Fortunately Sci-Hub has gone a long way towards addressing academic publishing’s need for The Pirate Bay treatment, at least in the sciences. Elsevier has sought legal remedies — including domain name seizure — to shut it down. But because Sci-Hub is based on Russian servers, it’s beyond the reach of the U.S. legal system, and can quickly pop back up under another domain name.

But we still need, as Jimmy Tidey argues, to expand the Knowledge Commons model more widely to encompass all of academic publishing, and promote use of the commons-based services at the expense of proprietary interests (“Designing a fair and sustainable system of academic publishing,” P2P Blog, July 28).

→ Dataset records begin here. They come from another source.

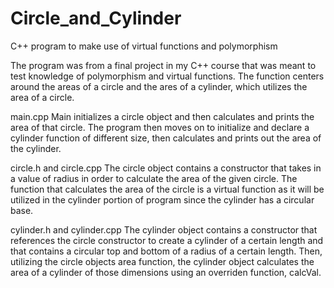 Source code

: # Circle_and_Cylinder
C++ program to make use of virtual functions and polymorphism

The program was from a final project in my C++ course that was meant to test knowledge of polymorphism and virtual functions. The function centers around the areas of a circle and the ares of a cylinder, which utilizes the area of a circle.

main.cpp
Main initializes a circle object and then calculates and prints the area of that circle. The program then moves on to initialize and declare a cylinder function of different size, then calculates and prints out the area of the cylinder. 

circle.h and circle.cpp
The circle object contains a constructor that takes in a value of radius in order to calculate the area of the given circle. The function that calculates the area of the circle is a virtual function as it will be utilized in the cylinder portion of program since the cylinder has a circular base.

cylinder.h and cylinder.cpp
The cylinder object contains a constructor that references the circle constructor to create a cylinder of a certain length and that contains a circular top and bottom of a radius of a certain length. Then, utilizing the circle objects area function, the cylinder object calculates the area of a cylinder of those dimensions using an overriden function, calcVal.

In the course of his argument Tidey effectively demolishes most of the objections to Sci-Hub that Science editor Marcia McNutt lays out in a concern-trolling editorial (“My love-hate of Sci-Hub,” Science, April 29). McNutt complains that illegal downloads from Sci-Hub rob traditional publishers of accurate readership and citation statistics, as well as depriving them of the revenues needed to fund their legitimate operating costs.

But as Tidey points out, a unified open publishing framework, governed by Elinor Ostrom’s principles of commons governance, would provide a transparent database for the kinds of readership and citation analytics that are currently conducted only piecemeal by the journal-based system, or gamed for purposes of self-promotion within academic departments.

And the access fees charged by operations like Elsevier’s are many, many times the amount necessary to pay legitimate costs like the salaries of their staff or web-hosting costs. Indeed, the proprietary online publishing industry’s profit margin is around 40% — and bear in mind that’s probably on top of the kinds of enormously inflated overhead costs, irrational capital outlays and management self-dealing that prevail in organizations with guaranteed rates of monopoly profit.

Thanks to the ability of self-organized networks to run circles around dinosaur institutions like capitalist corporations and the state that serves them, we are well on the way to realizing the goal stated by Aaron Swartz in the Guerilla Open Access Manifesto. For years, guerrilla academics have — as Swartz suggested — shared their privileged access to journal repositories by downloading articles for their colleagues on the outside. And through efforts like Sci-Hub, they are answering Swartz’s call to

“Take information, wherever it is stored, make our copies and share them with the world. We need to take stuff that’s out of copyright and add it to the archive. We need to buy secret databases and put them on the Web. We need to download scientific journals and upload them to file sharing networks.”

Like all forms of authority, “intellectual property” is a form of irrationality. Free people, creating and sharing free knowledge, treat “intellectual property” as damage and route around it.